● **Required action**:
Copy all lines holding the word "larger" from the entries.

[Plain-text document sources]
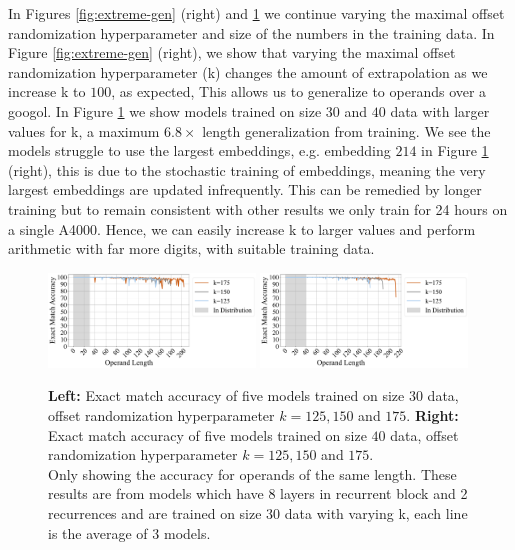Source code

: \documentclass{article}
\begin{document}
In Figures \ref{fig:extreme-gen} (right) and \ref{fig:extreme-gen-2} we continue varying the maximal offset randomization hyperparameter and size of the numbers in the training data.
In Figure \ref{fig:extreme-gen} (right), we show that varying the maximal offset randomization hyperparameter (k) changes the amount of extrapolation as we increase k to \(100\), as expected,
This allows us to generalize to operands over a googol.
In Figure \ref{fig:extreme-gen-2} we show models trained on size \(30\) and \(40\) data with larger values for k, a maximum \(6.8\times\) length generalization from training.
We see the models struggle to use the largest embeddings, e.g. embedding \(214\) in Figure \ref{fig:extreme-gen-2} (right), this is due to the stochastic training of embeddings, meaning the very largest embeddings are updated infrequently. 
This can be remedied by longer training but to remain consistent with other results we only train for 24 hours on a single A4000.
Hence, we can easily increase k to larger values and perform arithmetic with far more digits, with suitable training data.

\begin{figure}[ht!]
    \centering
    \includegraphics[width=0.49\textwidth]{Figures/plot_22.pdf}
    \includegraphics[width=0.49\textwidth]{Figures/plot_23.pdf}
    \caption{
    \textbf{Left:} Exact match accuracy of five models trained on size \(30\) data, offset randomization hyperparameter \(k=125,150\) and \(175\).
    \textbf{Right:} Exact match accuracy of five models trained on size \(40\) data, offset randomization hyperparameter \(k=125,150\) and \(175\).\\
    Only showing the accuracy for operands of the same length. These results are from models which have 8 layers in recurrent block and 2 recurrences and are trained on size 30 data with varying k, each line is the average of 3 models.
    }
    \label{fig:extreme-gen-2}
\end{figure}
\end{document}
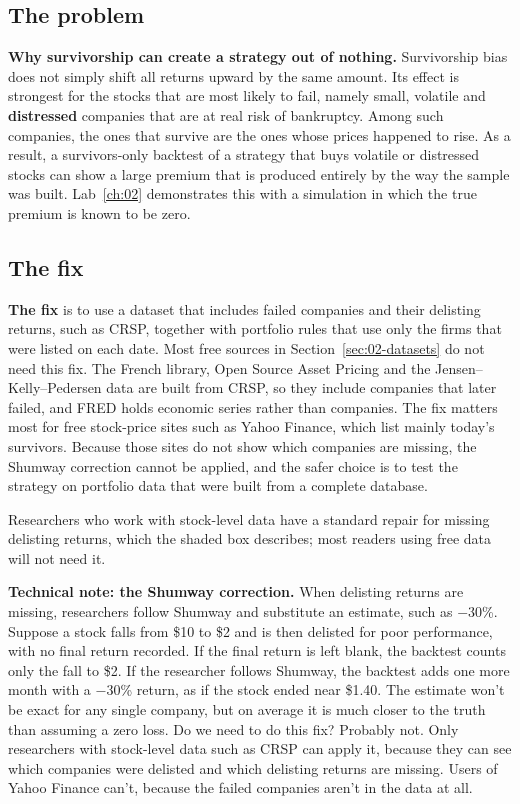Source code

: \subsection{The problem}

\textbf{Why survivorship can create a strategy out of nothing.} Survivorship bias does not simply shift all returns upward by the same amount. Its effect is strongest for the stocks that are most likely to fail, namely small, volatile and \textbf{distressed} companies that are at real risk of bankruptcy. Among such companies, the ones that survive are the ones whose prices happened to rise. As a result, a survivors-only backtest of a strategy that buys volatile or distressed stocks can show a large premium that is produced entirely by the way the sample was built. Lab~\ref{ch:02} demonstrates this with a simulation in which the true premium is known to be zero.

\subsection{The fix}

\textbf{The fix} is to use a dataset that includes failed companies and their delisting returns, such as CRSP, together with portfolio rules that use only the firms that were listed on each date. 
Most free sources in Section~\ref{sec:02-datasets} do not need this fix. The French library, Open Source Asset Pricing and the Jensen--Kelly--Pedersen data are built from CRSP, so they include companies that later failed, and FRED holds economic series rather than companies. The fix matters most for free stock-price sites such as Yahoo Finance, which list mainly today's survivors. Because those sites do not show which companies are missing, the Shumway correction cannot be applied, and the safer choice is to test the strategy on portfolio data that were built from a complete database.

Researchers who work with stock-level data have a standard repair for missing delisting returns, which the shaded box describes; most readers using free data will not need it.

\begin{technote}
\textbf{Technical note: the Shumway correction.} When delisting returns are missing, researchers follow Shumway and substitute an estimate, such as $-30$\%.
Suppose a stock falls from \$10 to \$2 and is then delisted for poor performance, with no final return recorded.
If the final return is left blank, the backtest counts only the fall to \$2.
If the researcher follows Shumway, the backtest adds one more month with a $-30$\% return, as if the stock ended near \$1.40.
The estimate won’t be exact for any single company, but on average it is much closer to the truth than assuming a zero loss.
Do we need to do this fix? Probably not. Only researchers with stock-level data such as CRSP can apply it, because they can see which companies were delisted and which delisting returns are missing. Users of Yahoo Finance can’t, because the failed companies aren’t in the data at all.
\end{technote}


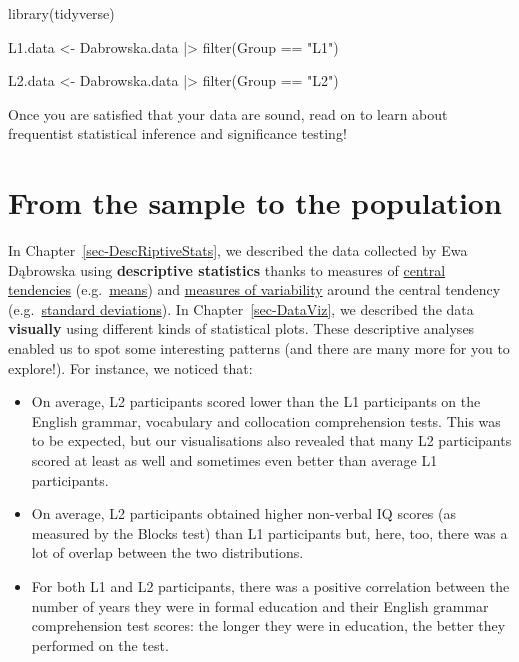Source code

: \documentclass[
  letterpaper,
  DIV=11,
  numbers=noendperiod]{scrreprt}
\newenvironment{Shaded}{\begin{snugshade}}{\end{snugshade}}
\newcommand{\FunctionTok}[1]{\textcolor[rgb]{0.28,0.35,0.67}{#1}}
\newcommand{\NormalTok}[1]{\textcolor[rgb]{0.00,0.23,0.31}{#1}}
\newcommand{\OtherTok}[1]{\textcolor[rgb]{0.00,0.23,0.31}{#1}}
\newcommand{\SpecialCharTok}[1]{\textcolor[rgb]{0.37,0.37,0.37}{#1}}
\newcommand{\StringTok}[1]{\textcolor[rgb]{0.13,0.47,0.30}{#1}}
\begin{document}
\begin{tcolorbox}
\begin{Shaded}
\begin{Highlighting}[]
\FunctionTok{library}\NormalTok{(tidyverse)}

\NormalTok{L1.data }\OtherTok{\textless{}{-}}\NormalTok{ Dabrowska.data }\SpecialCharTok{|\textgreater{}} 
  \FunctionTok{filter}\NormalTok{(Group }\SpecialCharTok{==} \StringTok{"L1"}\NormalTok{)}

\NormalTok{L2.data }\OtherTok{\textless{}{-}}\NormalTok{ Dabrowska.data }\SpecialCharTok{|\textgreater{}} 
  \FunctionTok{filter}\NormalTok{(Group }\SpecialCharTok{==} \StringTok{"L2"}\NormalTok{)}
\end{Highlighting}
\end{Shaded}

Once you are satisfied that your data are sound, read on to learn about
frequentist statistical inference and significance testing!

\end{tcolorbox}

\section{From the sample to the population}\label{sec-Sampling}

In Chapter~\ref{sec-DescRiptiveStats}, we described the data collected
by Ewa Dąbrowska using \textbf{descriptive statistics} thanks to
measures of \hyperref[sec-CentralTendency]{central tendencies}
(e.g.~\hyperref[sec-means]{means}) and
\hyperref[sec-Variability]{measures of variability} around the central
tendency (e.g.~\hyperref[sec-SD]{standard deviations}). In
Chapter~\ref{sec-DataViz}, we described the data \textbf{visually} using
different kinds of statistical plots. These descriptive analyses enabled
us to spot some interesting patterns (and there are many more for you to
explore!). For instance, we noticed that:

\begin{itemize}
\item
  On average, L2 participants scored lower than the L1 participants on
  the English grammar, vocabulary and collocation comprehension tests.
  This was to be expected, but our visualisations also revealed that
  many L2 participants scored at least as well and sometimes even better
  than average L1 participants.
\item
  On average, L2 participants obtained higher non-verbal IQ scores (as
  measured by the Blocks test) than L1 participants but, here, too,
  there was a lot of overlap between the two distributions.
\item
  For both L1 and L2 participants, there was a positive correlation
  between the number of years they were in formal education and their
  English grammar comprehension test scores: the longer they were in
  education, the better they performed on the test.
\end{itemize}
\end{document}
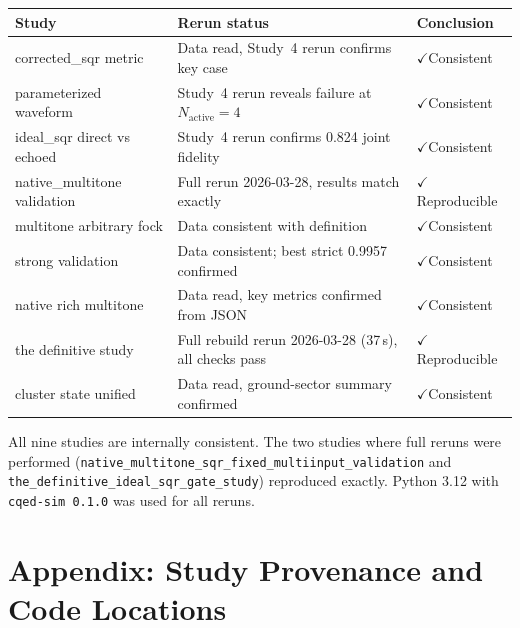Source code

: \documentclass[11pt,letterpaper]{article}
\newcommand{\nact}{N_{\text{active}}}
\newcommand{\passmark}{\textcolor{pass}{$\checkmark$}}
\begin{document}
\begin{center}
\begin{tabular}{lll}
\toprule
Study & Rerun status & Conclusion \\
\midrule
corrected\_sqr metric & Data read, Study~4 rerun confirms key case & \passmark Consistent \\
parameterized waveform & Study~4 rerun reveals failure at $\nact = 4$ & \passmark Consistent \\
ideal\_sqr direct vs echoed & Study~4 rerun confirms 0.824 joint fidelity & \passmark Consistent \\
native\_multitone validation & Full rerun 2026-03-28, results match exactly & \passmark Reproducible \\
multitone arbitrary fock & Data consistent with definition & \passmark Consistent \\
strong validation & Data consistent; best strict 0.9957 confirmed & \passmark Consistent \\
native rich multitone & Data read, key metrics confirmed from JSON & \passmark Consistent \\
the definitive study & Full rebuild rerun 2026-03-28 (37\,s), all checks pass & \passmark Reproducible \\
cluster state unified & Data read, ground-sector summary confirmed & \passmark Consistent \\
\bottomrule
\end{tabular}
\end{center}

\noindent
All nine studies are internally consistent. The two studies where full reruns
were performed (\texttt{native\_multitone\_sqr\_fixed\_multiinput\_validation} and
\texttt{the\_definitive\_ideal\_sqr\_gate\_study}) reproduced exactly.
Python 3.12 with \texttt{cqed-sim 0.1.0} was used for all reruns.

\section*{Appendix: Study Provenance and Code Locations}
\end{document}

● **Completed exercise**:
In Figure \ref{fig:extreme-gen-2} we show models trained on size \(30\) and \(40\) data with larger values for k, a maximum \(6.8\times\) length generalization from training.
Hence, we can easily increase k to larger values and perform arithmetic with far more digits, with suitable training data.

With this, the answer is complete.